The history of limited war shows that such wars are the least likely to be successful.  That is, they are the least likely to lead to a better state of peace at the end of fighting.  In the past, these wars have been quite unlikely to provide a firm base for permanent peace in the contested area.  In largest measure this has been the consequence of failing to understand properly the linkage between diplomacy of the negotiation sort and diplomacy of the fighting variety.

More than a contest between organized bodies of armed men, a war is a contest of political wills.  Each party to a war is wagering that it has the greater political will.  Each party is putting the lives of its men at risk as a demonstration of its determination to win.  Battles are a way of upping the ante, corpses are chips pushed to the center of the table.

One of our limited wars in support of policy--the one in Korea--put this linkage in stark relief.  The most bitter as well as most pointless combats were waged over obscure terrain features of no intrinsic value while the armistice talks were in progress.  It took the Americans a while to tumble to the fact that these battles, exemplified by the one at Pork Chop Hill, were being used by the Chinese as a demonstration of their political will--and a test of ours.  The side which was willing and able to quite literally "waste" the greater number of lives was the side possessing the greater political will.
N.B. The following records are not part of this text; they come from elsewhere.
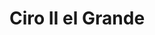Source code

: ﻿---
title: "Ciro II el Grande"
permalink: periodes_89.html
layout: periode
dataInici: -550
dataFi: -530
sidebar: periodes
pares:
  - id: 88
    title: "Imperio Aqueménida"
    dataInici: "(-550)"
    dataFi: "(-330)"

fills:
  - id: 7
    title: "Batalla de Timbrea"
    dataInici: "(-547)"

jocsPrincipals:
jocsEscenaris:
jocsEpoca:
jocsEpocaEscenaris:
---
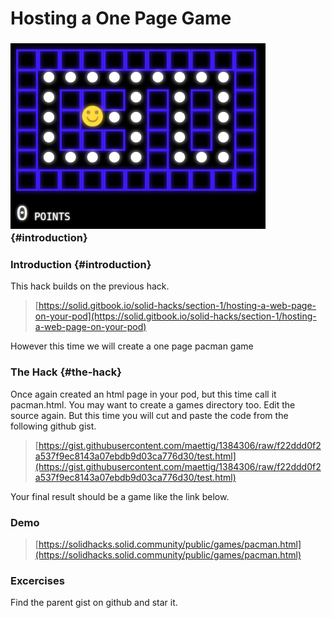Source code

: # Hosting a One Page Game

### ![](../.gitbook/assets/pacman%20%282%29.png)  {#introduction}

### Introduction {#introduction}

This hack builds on the previous hack.

> [https://solid.gitbook.io/solid-hacks/section-1/hosting-a-web-page-on-your-pod](https://solid.gitbook.io/solid-hacks/section-1/hosting-a-web-page-on-your-pod)

However this time we will create a one page pacman game

### The Hack {#the-hack}

Once again created an html page in your pod, but this time call it pacman.html.  You may want to create a games directory too.  Edit the source again.  But this time you will cut and paste the code from the following github gist.

> [https://gist.githubusercontent.com/maettig/1384306/raw/f22ddd0f2a537f9ec8143a07ebdb9d03ca776d30/test.html](https://gist.githubusercontent.com/maettig/1384306/raw/f22ddd0f2a537f9ec8143a07ebdb9d03ca776d30/test.html)

Your final result should be a game like the link below.

### Demo

> [https://solidhacks.solid.community/public/games/pacman.html](https://solidhacks.solid.community/public/games/pacman.html)

### Excercises

Find the parent gist on github and star it.



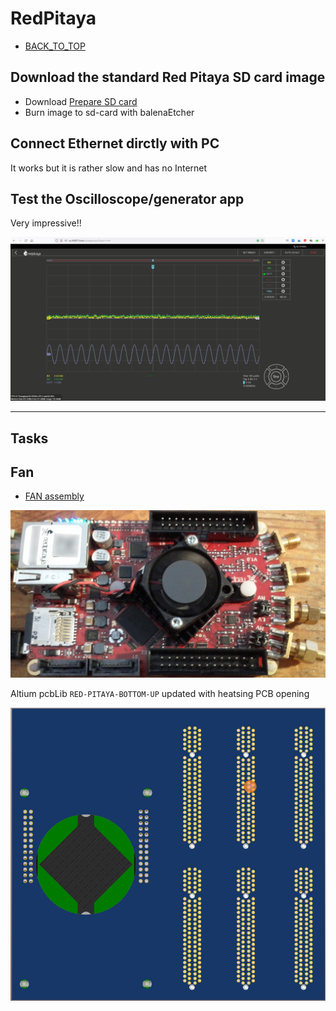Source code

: # RedPitaya

* [BACK_TO_TOP](./README.md)


## Download the standard  Red Pitaya SD card image
* Download [ Prepare SD card](https://redpitaya.readthedocs.io/en/latest/quickStart/SDcard/SDcard.html)
* Burn image to sd-card with balenaEtcher


## Connect Ethernet dirctly with PC
It works but it is rather slow and has no Internet

## Test the Oscilloscope/generator app

Very impressive!!

<p align="center">
<img
src="img/34.PNG"
width = 900
/>
</p>

----


## Tasks

## Fan

* [FAN assembly](https://redpitaya.readthedocs.io/en/latest/developerGuide/hardware/125-14/cooling.html)


<p align="center">
<img
src="img/38.PNG"
width = 600
/>
</p>

Altium pcbLib `RED-PITAYA-BOTTOM-UP` updated with heatsing PCB opening
<p align="center">
<img
src="img/39.PNG"
width = 600
/>
</p>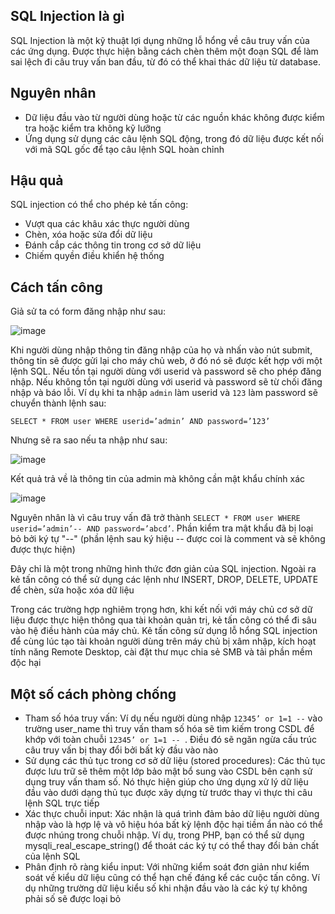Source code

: ## SQL Injection là gì ##
SQL Injection là một kỹ thuật lợi dụng những lỗ hổng về câu truy vấn của các ứng dụng. Được thực hiện bằng cách chèn thêm một đoạn SQL để làm sai lệch đi câu truy vấn ban đầu, từ đó có thể khai thác dữ liệu từ database.
## Nguyên nhân ##
- Dữ liệu đầu vào từ người dùng hoặc từ các nguồn khác không được kiểm tra hoặc kiểm tra không kỹ lưỡng
- Ứng dụng sử dụng các câu lệnh SQL động, trong đó dữ liệu được kết nối với mã SQL gốc để tạo câu lệnh SQL hoàn chỉnh
## Hậu quả ##
SQL injection có thể cho phép kẻ tấn công:
- Vượt qua các khâu xác thực người dùng
- Chèn, xóa hoặc sửa đổi dữ liệu
- Đánh cắp các thông tin trong cơ sở dữ liệu
- Chiếm quyền điều khiển hệ thống
## Cách tấn công ##
Giả sử ta có form đăng nhập như sau:

![image](https://github.com/HoangThai0910/Web-vulnerabilities/assets/108949637/b8776662-57b0-41af-bcae-132907e8788c)

Khi người dùng nhập thông tin đăng nhập của họ và nhấn vào nút submit, thông tin sẽ được gửi lại cho máy chủ web, ở đó nó sẽ được kết hợp với một lệnh SQL. Nếu tồn tại người dùng với userid và password sẽ cho phép đăng nhập. Nếu không tồn tại người dùng với userid và password sẽ từ chối đăng nhập và báo lỗi. Ví dụ khi ta nhập `admin` làm userid và `123` làm password sẽ chuyển thành lệnh sau:

`SELECT * FROM user WHERE userid=’admin’ AND password=’123’`

Nhưng sẽ ra sao nếu ta nhập như sau:

![image](https://github.com/HoangThai0910/Web-vulnerabilities/assets/108949637/b47a2e43-0749-4cd2-822b-9d8a41297b05)

Kết quả trả về là thông tin của admin mà không cần mật khẩu chính xác

![image](https://github.com/HoangThai0910/Web-vulnerabilities/assets/108949637/61731106-d833-4678-bb78-9552770e0807)

Nguyên nhân là vì câu truy vấn đã trở thành `SELECT * FROM user WHERE userid=’admin’-- AND password=’abcd’`. Phần kiểm tra mật khẩu đã bị loại bỏ bởi ký tự "--" (phần lệnh sau ký hiệu -- được coi là comment và sẽ không được thực hiện)

Đây chỉ là một trong những hình thức đơn giản của SQL injection. Ngoài ra kẻ tấn công có thể sử dụng các lệnh như INSERT, DROP, DELETE, UPDATE để chèn, sửa hoặc xóa dữ liệu

Trong các trường hợp nghiêm trọng hơn, khi kết nối với máy chủ cơ sở dữ liệu được thực hiện thông qua tài khoản quản trị, kẻ tấn công có thể đi sâu vào hệ điều hành của máy chủ. Kẻ tấn công sử dụng lỗ hổng SQL injection để cùng lúc tạo tài khoản người dùng trên máy chủ bị xâm nhập, kích hoạt tính năng Remote Desktop, cài đặt thư mục chia sẻ SMB và tải phần mềm độc hại 
## Một số cách phòng chống ##
- Tham số hóa truy vấn: Ví dụ nếu người dùng nhập `12345’ or 1=1 --` vào trường user_name thì truy vấn tham số hóa sẽ tìm kiếm trong CSDL để khớp với toàn chuỗi `12345’ or 1=1 -- `. Điều đó sẽ ngăn ngừa cấu trúc câu truy vấn bị thay đổi bởi bất kỳ đầu vào nào
- Sử dụng các thủ tục trong cơ sở dữ liệu (stored procedures): Các thủ tục được lưu trữ sẽ thêm một lớp bảo mật bổ sung vào CSDL bên cạnh sử dụng truy vấn tham số. Nó thực hiện giúp cho ứng dụng xử lý dữ liệu đầu vào dưới dạng thủ tục được xây dựng từ trước thay vì thực thi câu lệnh SQL trực tiếp
- Xác thực chuỗi input: Xác nhận là quá trình đảm bảo dữ liệu người dùng nhập vào là hợp lệ và vô hiệu hóa bất kỳ lệnh độc hại tiềm ẩn nào có thể được nhúng trong chuỗi nhập. Ví dụ, trong PHP, bạn có thể sử dụng mysqli_real_escape_string() để thoát các ký tự có thể thay đổi bản chất của lệnh SQL
- Phân định rõ ràng kiểu input: Với những kiểm soát đơn giản như kiểm soát về kiểu dữ liệu cũng có thể hạn chế đáng kể các cuộc tấn công. Ví dụ những trường dữ liệu kiểu số khi nhận đầu vào là các ký tự không phải số sẽ được loại bỏ
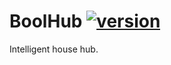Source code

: # BoolHub [![version](https://img.shields.io/badge/version-0.2.0-blue.svg)](https://semver.org)
Intelligent house hub.

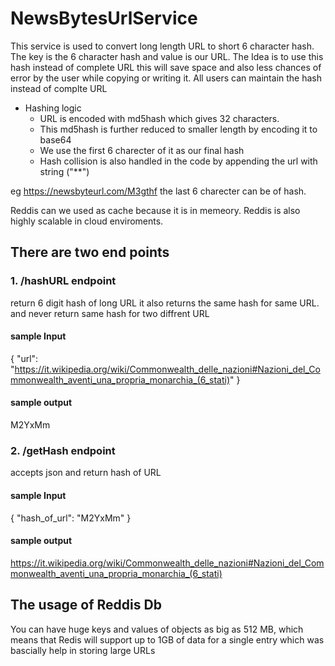 # NewsBytesUrlService
This service is used to convert long length URL to short 6 character hash.
The key is the 6 character hash and value is our URL.
The Idea is to use this hash instead of complete URL this will save space and also less chances of error by the user while copying or writing  it.
All users can maintain the hash instead of complte URL

- Hashing logic
  - URL is encoded with md5hash which gives 32 characters.
  - This md5hash is further reduced to smaller length by encoding it to base64
  - We use the first 6 charecter of it as our final hash
  - Hash collision is also handled in the code by appending the url with string ("**")

eg https://newsbyteurl.com/M3gthf
the last 6 charecter can be of hash.

Reddis can we used as cache because it is in memeory. Reddis is also highly scalable in cloud enviroments. 


## There are two end points

### 1. /hashURL endpoint
return 6 digit hash of long URL
it also returns the same hash for same URL.
and never return same hash for two diffrent URL


#### sample Input
{
   "url": "https://it.wikipedia.org/wiki/Commonwealth_delle_nazioni#Nazioni_del_Commonwealth_aventi_una_propria_monarchia_(6_stati)"
}
#### sample output
M2YxMm


### 2. /getHash  endpoint
accepts json and return hash of URL


#### sample Input
{
   "hash_of_url": "M2YxMm"
}
#### sample output
https://it.wikipedia.org/wiki/Commonwealth_delle_nazioni#Nazioni_del_Commonwealth_aventi_una_propria_monarchia_(6_stati)


## The usage of Reddis Db 
You can have huge keys and values of objects as big as 512 MB, which means that Redis will support up to 1GB of data for a single entry 
which was  bascially help in storing large URLs

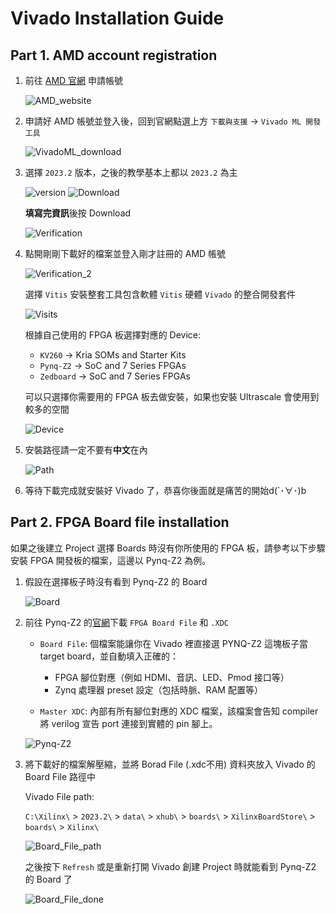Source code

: # Vivado Installation Guide

## Part 1. AMD account registration

1. 前往 [AMD 官網](https://www.amd.com/zh-tw.html) 申請帳號

    ![AMD_website](./png/AMD_official_website.png)

2. 申請好 AMD 帳號並登入後，回到官網點選上方 `下載與支援` -> `Vivado ML 開發工具`

    ![VivadoML_download](./png/VivadoML_download.png)

3. 選擇 `2023.2` 版本，之後的教學基本上都以 `2023.2` 為主

    ![version](./png/Version.png)
    ![Download](./png/Download.png)

    **填寫完資訊**後按 Download

    ![Verification](./png/Verification.png)

4. 點開剛剛下載好的檔案並登入剛才註冊的 AMD 帳號

    ![Verification_2](./png/Verification_2.png)

    選擇 `Vitis` 安裝整套工具包含軟體 `Vitis` 硬體 `Vivado` 的整合開發套件

    ![Visits](./png/Vitis.png)

    根據自己使用的 FPGA 板選擇對應的 Device:

    - `KV260` -> Kria SOMs and Starter Kits
    - `Pynq-Z2` -> SoC and 7 Series FPGAs
    - `Zedboard` -> SoC and 7 Series FPGAs

    可以只選擇你需要用的 FPGA 板去做安裝，如果也安裝 Ultrascale 會使用到較多的空間

    ![Device](./png/Device.png)

5. 安裝路徑請一定不要有**中文**在內

    ![Path](./png/Path.png)

6. 等待下載完成就安裝好 Vivado 了，恭喜你後面就是痛苦的開始d(`･∀･)b

## Part 2. FPGA Board file installation

如果之後建立 Project 選擇 Boards 時沒有你所使用的 FPGA 板，請參考以下步驟安裝 FPGA 開發板的檔案，這邊以 Pynq-Z2 為例。

1. 假設在選擇板子時沒有看到 Pynq-Z2 的 Board

    ![Board](./png/Board.png)

2. 前往 Pynq-Z2 的[官網](https://www.e-elements.com.tw/en/products-en/xup-pynq/pynq-z2/)下載 `FPGA Board File` 和 `.XDC`

    - `Board File`: 個檔案能讓你在 Vivado 裡直接選 PYNQ-Z2 這塊板子當 target board，並自動填入正確的：
        - FPGA 腳位對應（例如 HDMI、音訊、LED、Pmod 接口等）
        - Zynq 處理器 preset 設定（包括時脈、RAM 配置等）

    - `Master XDC`: 內部有所有腳位對應的 XDC 檔案，該檔案會告知 compiler 將 verilog 宣告 port 連接到實體的 pin 腳上。

    ![Pynq-Z2](./png/pynq_boardfile.png)

3. 將下載好的檔案解壓縮，並將 Borad File (.xdc不用) 資料夾放入 Vivado 的 Board File 路徑中

    Vivado File path:

    `C:\Xilinx\` > `2023.2\` > `data\` > `xhub\` > `boards\` > `XilinxBoardStore\` > `boards\` > `Xilinx\`

    ![Board_File_path](./png/BoardFile_path.png)

    之後按下 `Refresh` 或是重新打開 Vivado 創建 Project 時就能看到 Pynq-Z2 的 Board 了

    ![Board_File_done](./png/Board_File_done.png)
This key lesson taught by the killing of Americans on bleak hillsides in Korea during 1952 and 53 had been forgotten fifteen years later as the North Vietnamese used the same process during the Paris Peace Talks.  Nor has the US remembered these lessons today when they would be applicable to combining talking and killing in the context of Afghanistan.

To put the matter simply and in no way oversimplified, the only way in which the limited war in support of policy can achieve a better state of peace and thus begin to justify the leaving of American bones to (metaphorically) bleach in some far away place with an unpronounceable name is the proper combination of the diplomacy of talking and that of killing.  Simply declaring victory and heading home or (as in Vietnam) establishing a "date certain" and then cutting off all funding for the war neither redeems failure nor makes right the killing of American personnel.

In the total war, the existential struggle between peers, there is no substitute for victory as General MacArthur properly noted.  However, the reality in the limited war in support of policy is different.  In this kind of war, the "small" war of limited lethality, limited means, limited scope, and limited goals, there is a substitute for victory.  The substitute is the achievement of a better state of peace by demonstrating superior political will.  The means of doing this is the proper linkage between the killing kind of diplomacy and the palaver variety.

Talking does not mean--nor should it--that the shooting must stop.  Nor does the continuation of the shooting render talking either impossible or unproductive.  Now and in the future when wars will continue to be of the limited policy directed sort, the realization of the crucial nature of political will is needed along with a commitment to the capacity to talk and shoot at the same time.

Sure, it is a multitasking approach, but we Americans invented the concept so we ought to be good at it.  Why not give it a try in Afghanistan?  If we can  pull it off there we will be in very good shape for the many small wars yet to come.